* REQUIRED ACTION:
Repeat only the lines below from the one containing "m='1027740'>height</span> <span m='1028359'>difference</span>" through the one containing "m='1039770'>that's</span> <span m='1039950'>not</span>", inclusive, exactly as written.
● ● ● ● ● ● ●
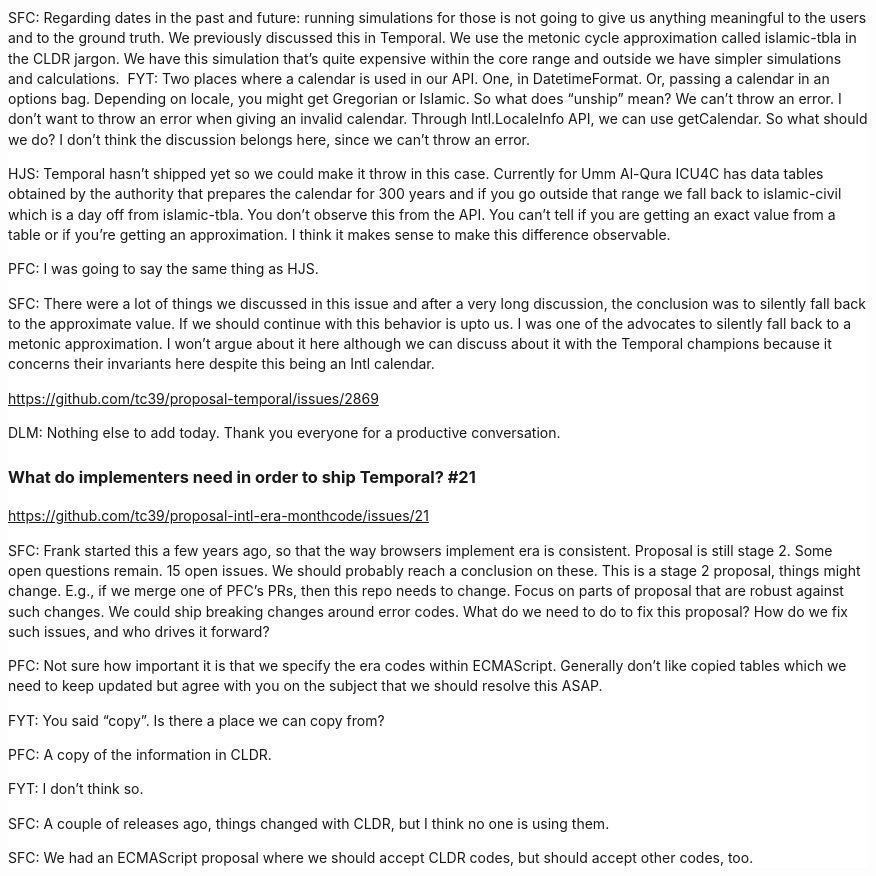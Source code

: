 SFC: Regarding dates in the past and future: running simulations for those is not going to give us anything meaningful to the users and to the ground truth. We previously discussed this in Temporal. We use the metonic cycle approximation called islamic-tbla in the CLDR jargon. We have this simulation that’s quite expensive within the core range and outside we have simpler simulations and calculations.
​​
FYT: Two places where a calendar is used in our API. One, in DatetimeFormat. Or, passing a calendar in an options bag. Depending on locale, you might get Gregorian or Islamic. So what does “unship” mean? We can’t throw an error. I don’t want to throw an error when giving an invalid calendar. Through Intl.LocaleInfo API, we can use getCalendar. So what should we do? I don’t think the discussion belongs here, since we can’t throw an error.

HJS: Temporal hasn’t shipped yet so we could make it throw in this case. Currently for Umm Al-Qura ICU4C has data tables obtained by the authority that prepares the calendar for 300 years and if you go outside that range we fall back to islamic-civil which is a day off from islamic-tbla. You don’t observe this from the API. You can’t tell if you are getting an exact value from a table or if you’re getting an approximation. I think it makes sense to make this difference observable.

PFC: I was going to say the same thing as HJS.

SFC: There were a lot of things we discussed in this issue and after a very long discussion, the conclusion was to silently fall back to the approximate value. If we should continue with this behavior is upto us. I was one of the advocates to silently fall back to a metonic approximation. I won’t argue about it here although we can discuss about it with the Temporal champions because it concerns their invariants here despite this being an Intl calendar.

https://github.com/tc39/proposal-temporal/issues/2869

DLM: Nothing else to add today. Thank you everyone for a productive conversation.

### What do implementers need in order to ship Temporal? #21

https://github.com/tc39/proposal-intl-era-monthcode/issues/21

SFC: Frank started this a few years ago, so that the way browsers implement era is consistent. Proposal is still stage 2. Some open questions remain. 15 open issues. We should probably reach a conclusion on these. This is a stage 2 proposal, things might change. E.g., if we merge one of PFC’s PRs, then this repo needs to change. Focus on parts of proposal that are robust against such changes. We could ship breaking changes around error codes. What do we need to do to fix this proposal? How do we fix such issues, and who drives it forward?

PFC: Not sure how important it is that we specify the era codes within ECMAScript. Generally don’t like copied tables which we need to keep updated but agree with you on the subject that we should resolve this ASAP.

FYT: You said “copy”. Is there a place we can copy from?

PFC: A copy of the information in CLDR.

FYT: I don’t think so.

SFC: A couple of releases ago, things changed with CLDR, but I think no one is using them.

SFC: We had an ECMAScript proposal where we should accept CLDR codes, but should accept other codes, too.
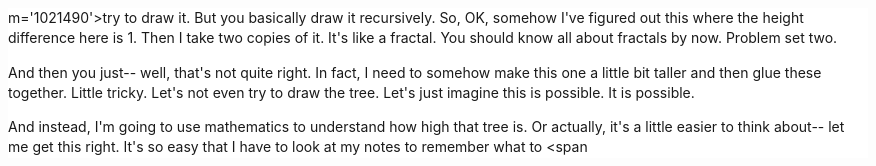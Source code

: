   m='1021490'>try</span> <span m='1021650'>to</span> <span m='1021740'>draw
  it.</span> <span m='1023110'>But</span> <span m='1023260'>you</span> <span
  m='1023420'>basically</span> <span m='1023780'>draw it</span> <span
  m='1023990'>recursively.</span> <span m='1024670'>So,</span> <span
  m='1024819'>OK,</span> <span m='1026160'>somehow</span> <span
  m='1026579'>I've</span> <span m='1026829'>figured</span> <span
  m='1027160'>out</span> <span m='1027319'>this</span> <span
  m='1027550'>where</span> <span m='1027650'>the</span> <span
  m='1027740'>height</span> <span m='1028359'>difference</span> <span
  m='1028690'>here</span> <span m='1028869'>is</span> <span
  m='1028970'>1.</span> <span m='1030089'>Then</span> <span m='1030250'>I</span>
  <span m='1030319'>take</span> <span m='1030839'>two</span> <span
  m='1031030'>copies</span> <span m='1031450'>of</span> <span
  m='1031579'>it.</span> <span m='1032260'>It's</span> <span
  m='1032400'>like</span> <span m='1032550'>a</span> <span
  m='1032609'>fractal.</span> <span m='1033220'>You</span> <span
  m='1033420'>should</span> <span m='1033800'>know all</span> <span
  m='1034060'>about</span> <span m='1034290'>fractals</span> <span
  m='1034690'>by</span> <span m='1034810'>now.</span> <span
  m='1035569'>Problem</span> <span m='1036140'>set</span> <span
  m='1036599'>two.</span> </p><p><span m='1037849'>And</span> <span
  m='1038010'>then</span> <span m='1038190'>you</span> <span
  m='1038319'>just--</span> <span m='1039609'>well,</span> <span
  m='1039770'>that's</span> <span m='1039950'>not</span> <span
  m='1040099'>quite</span> <span m='1040369'>right.</span> <span
  m='1040619'>In</span> <span m='1040730'>fact,</span> <span
  m='1040950'>I</span> <span m='1041050'>need</span> <span m='1041240'>to</span>
  <span m='1041359'>somehow</span> <span m='1041720'>make</span> <span
  m='1041970'>this</span> <span m='1042140'>one a</span> <span
  m='1042240'>little</span> <span m='1042589'>bit</span> <span
  m='1042810'>taller</span> <span m='1045390'>and</span> <span
  m='1045920'>then</span> <span m='1046069'>glue</span> <span
  m='1046520'>these</span> <span m='1046700'>together.</span> <span
  m='1048700'>Little</span> <span m='1048830'>tricky.</span> <span
  m='1050330'>Let's</span> <span m='1050460'>not</span> <span
  m='1050590'>even</span> <span m='1050780'>try</span> <span
  m='1050940'>to</span> <span m='1051050'>draw</span> <span
  m='1051240'>the</span> <span m='1051370'>tree.</span> <span
  m='1052010'>Let's</span> <span m='1052240'>just</span> <span
  m='1052440'>imagine</span> <span m='1053260'>this</span> <span
  m='1053420'>is</span> <span m='1053520'>possible.</span> <span
  m='1053880'>It</span> <span m='1053950'>is</span> <span
  m='1054130'>possible.</span> </p><p><span m='1056740'>And</span> <span
  m='1057990'>instead,</span> <span m='1058510'>I'm</span> <span
  m='1058610'>going</span> <span m='1058640'>to</span> <span
  m='1058690'>use</span> <span m='1059010'>mathematics</span> <span
  m='1060190'>to</span> <span m='1060350'>understand</span> <span
  m='1061510'>how</span> <span m='1061930'>high</span> <span
  m='1062200'>that</span> <span m='1062470'>tree</span> <span
  m='1062800'>is.</span> <span m='1063160'>Or</span> <span
  m='1063350'>actually,</span> <span m='1064280'>it's</span> <span
  m='1064460'>a</span> <span m='1064510'>little</span> <span
  m='1064840'>easier</span> <span m='1066070'>to</span> <span
  m='1066190'>think</span> <span m='1066380'>about--</span> <span
  m='1066610'>let</span> <span m='1066700'>me</span> <span
  m='1066810'>get</span> <span m='1067000'>this</span> <span
  m='1067330'>right.</span> <span m='1068200'>It's</span> <span
  m='1068570'>so</span> <span m='1068840'>easy</span> <span
  m='1069180'>that</span> <span m='1069370'>I</span> <span
  m='1069450'>have</span> <span m='1069580'>to</span> <span
  m='1069670'>look</span> <span m='1069840'>at</span> <span
  m='1069880'>my</span> <span m='1069990'>notes</span> <span
  m='1070350'>to</span> <span m='1070760'>remember</span> <span
  m='1071100'>what</span> <span m='1071290'>to</span> <span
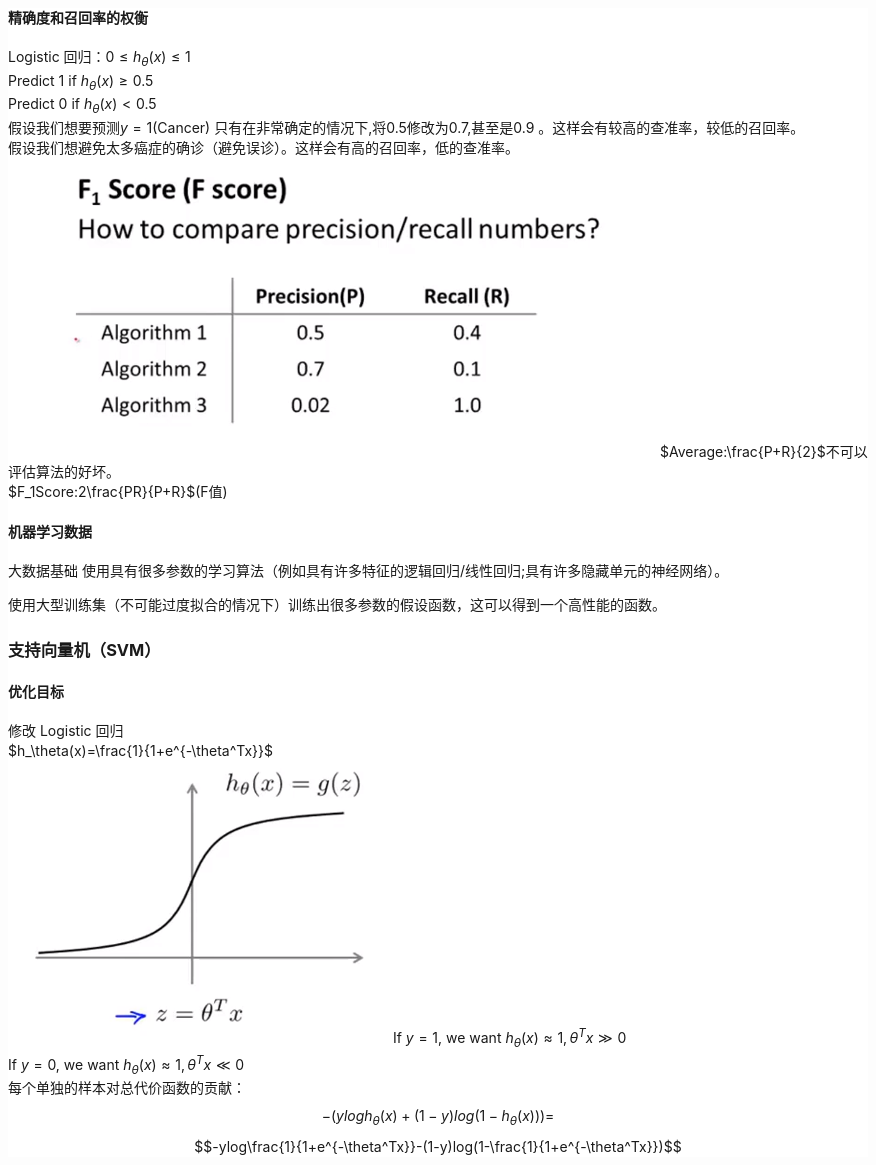 #### 精确度和召回率的权衡
Logistic 回归：$0\leq h_\theta(x)\leq1$  
Predict 1 if $h_\theta(x)\geq0.5$    
Predict 0 if $h_\theta(x)< 0.5$  
假设我们想要预测$y=1$(Cancer) 只有在非常确定的情况下,将0.5修改为0.7,甚至是0.9 。这样会有较高的查准率，较低的召回率。  
假设我们想避免太多癌症的确诊（避免误诊）。这样会有高的召回率，低的查准率。      
![](../../../assets/42.png)
$Average:\frac{P+R}{2}$不可以评估算法的好坏。  
$F_1Score:2\frac{PR}{P+R}$(F值)  

#### 机器学习数据
大数据基础
使用具有很多参数的学习算法（例如具有许多特征的逻辑回归/线性回归;具有许多隐藏单元的神经网络）。

使用大型训练集（不可能过度拟合的情况下）训练出很多参数的假设函数，这可以得到一个高性能的函数。  

### 支持向量机（SVM）  

#### 优化目标 
修改 Logistic 回归  
$h_\theta(x)=\frac{1}{1+e^{-\theta^Tx}}$  
![](../../../assets/43.png)
If $y=1$, we want $h_\theta(x)\approx1, \theta^Tx\gg0$    
If $y=0$, we want $h_\theta(x)\approx1, \theta^Tx\ll0$   
每个单独的样本对总代价函数的贡献：
$$-(ylogh_\theta(x)+(1-y)log(1-h_\theta(x)))=$$
$$-ylog\frac{1}{1+e^{-\theta^Tx}}-(1-y)log(1-\frac{1}{1+e^{-\theta^Tx}})$$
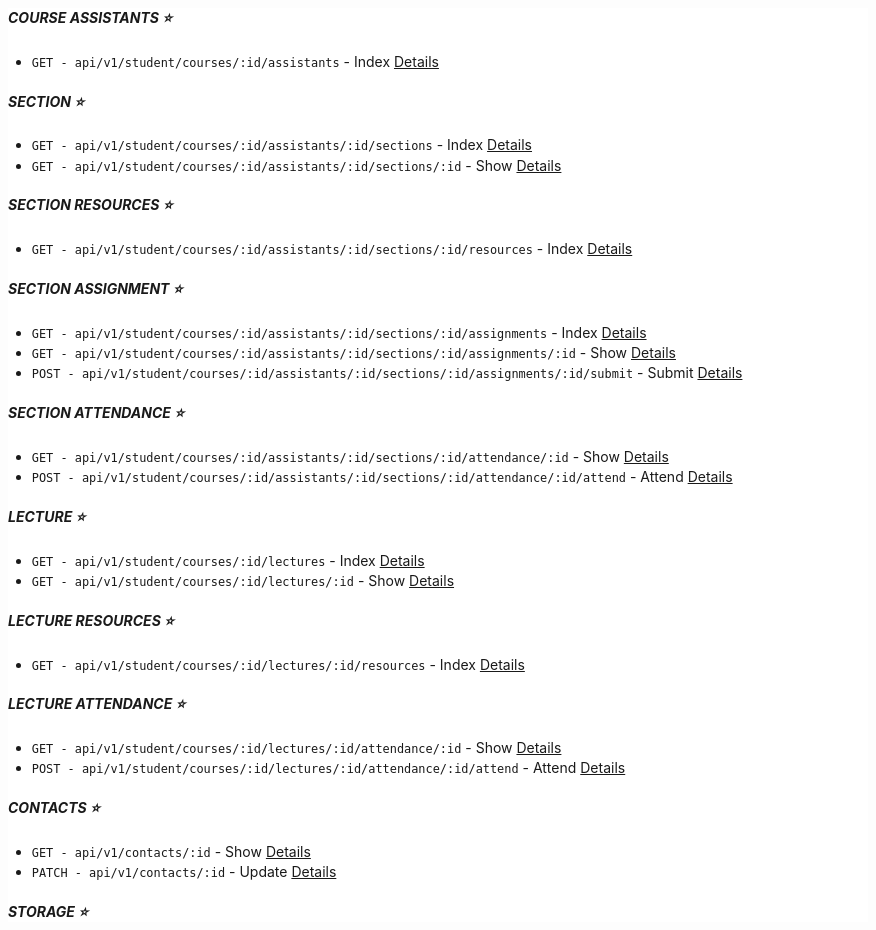 ##### COURSE ASSISTANTS ⭐

- `GET - api/v1/student/courses/:id/assistants` - Index [Details](#index-course-assistants-student-)

##### SECTION ⭐

- `GET - api/v1/student/courses/:id/assistants/:id/sections` - Index [Details](#index-sections-student-)
- `GET - api/v1/student/courses/:id/assistants/:id/sections/:id` - Show [Details](#show-section-student-)

##### SECTION RESOURCES ⭐

- `GET - api/v1/student/courses/:id/assistants/:id/sections/:id/resources` - Index [Details](#index-section-resources-student-)

##### SECTION ASSIGNMENT ⭐

- `GET - api/v1/student/courses/:id/assistants/:id/sections/:id/assignments` - Index [Details](#index-section-assignments-student-)
- `GET - api/v1/student/courses/:id/assistants/:id/sections/:id/assignments/:id` - Show [Details](#show-section-assignment-student-)
- `POST - api/v1/student/courses/:id/assistants/:id/sections/:id/assignments/:id/submit` - Submit [Details](#submit-section-assignment-student-)

##### SECTION ATTENDANCE ⭐

- `GET - api/v1/student/courses/:id/assistants/:id/sections/:id/attendance/:id` - Show [Details](#show-section-attendance-student-)
- `POST - api/v1/student/courses/:id/assistants/:id/sections/:id/attendance/:id/attend` - Attend [Details](#attend-section-attendance-student-)

##### LECTURE ⭐

- `GET - api/v1/student/courses/:id/lectures` - Index [Details](#index-lectures-student-)
- `GET - api/v1/student/courses/:id/lectures/:id` - Show [Details](#show-lecture-student-)

##### LECTURE RESOURCES ⭐

- `GET - api/v1/student/courses/:id/lectures/:id/resources` - Index [Details](#index-lecture-resources-student-)

##### LECTURE ATTENDANCE ⭐

- `GET - api/v1/student/courses/:id/lectures/:id/attendance/:id` - Show [Details](#show-lecture-attendance-student-)
- `POST - api/v1/student/courses/:id/lectures/:id/attendance/:id/attend` - Attend [Details](#attend-lecture-attendance-student-)

##### CONTACTS ⭐

- `GET - api/v1/contacts/:id` - Show [Details](#show-contact-)
- `PATCH - api/v1/contacts/:id` - Update [Details](#update-contact-)

##### STORAGE ⭐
● ● ● ● ● ● ●
* RESPONSE TO THIS EXERCISE:
  m='1027740'>height</span> <span m='1028359'>difference</span> <span
  m='1028690'>here</span> <span m='1028869'>is</span> <span
  m='1028970'>1.</span> <span m='1030089'>Then</span> <span m='1030250'>I</span>
  <span m='1030319'>take</span> <span m='1030839'>two</span> <span
  m='1031030'>copies</span> <span m='1031450'>of</span> <span
  m='1031579'>it.</span> <span m='1032260'>It's</span> <span
  m='1032400'>like</span> <span m='1032550'>a</span> <span
  m='1032609'>fractal.</span> <span m='1033220'>You</span> <span
  m='1033420'>should</span> <span m='1033800'>know all</span> <span
  m='1034060'>about</span> <span m='1034290'>fractals</span> <span
  m='1034690'>by</span> <span m='1034810'>now.</span> <span
  m='1035569'>Problem</span> <span m='1036140'>set</span> <span
  m='1036599'>two.</span> </p><p><span m='1037849'>And</span> <span
  m='1038010'>then</span> <span m='1038190'>you</span> <span
  m='1038319'>just--</span> <span m='1039609'>well,</span> <span
  m='1039770'>that's</span> <span m='1039950'>not</span> <span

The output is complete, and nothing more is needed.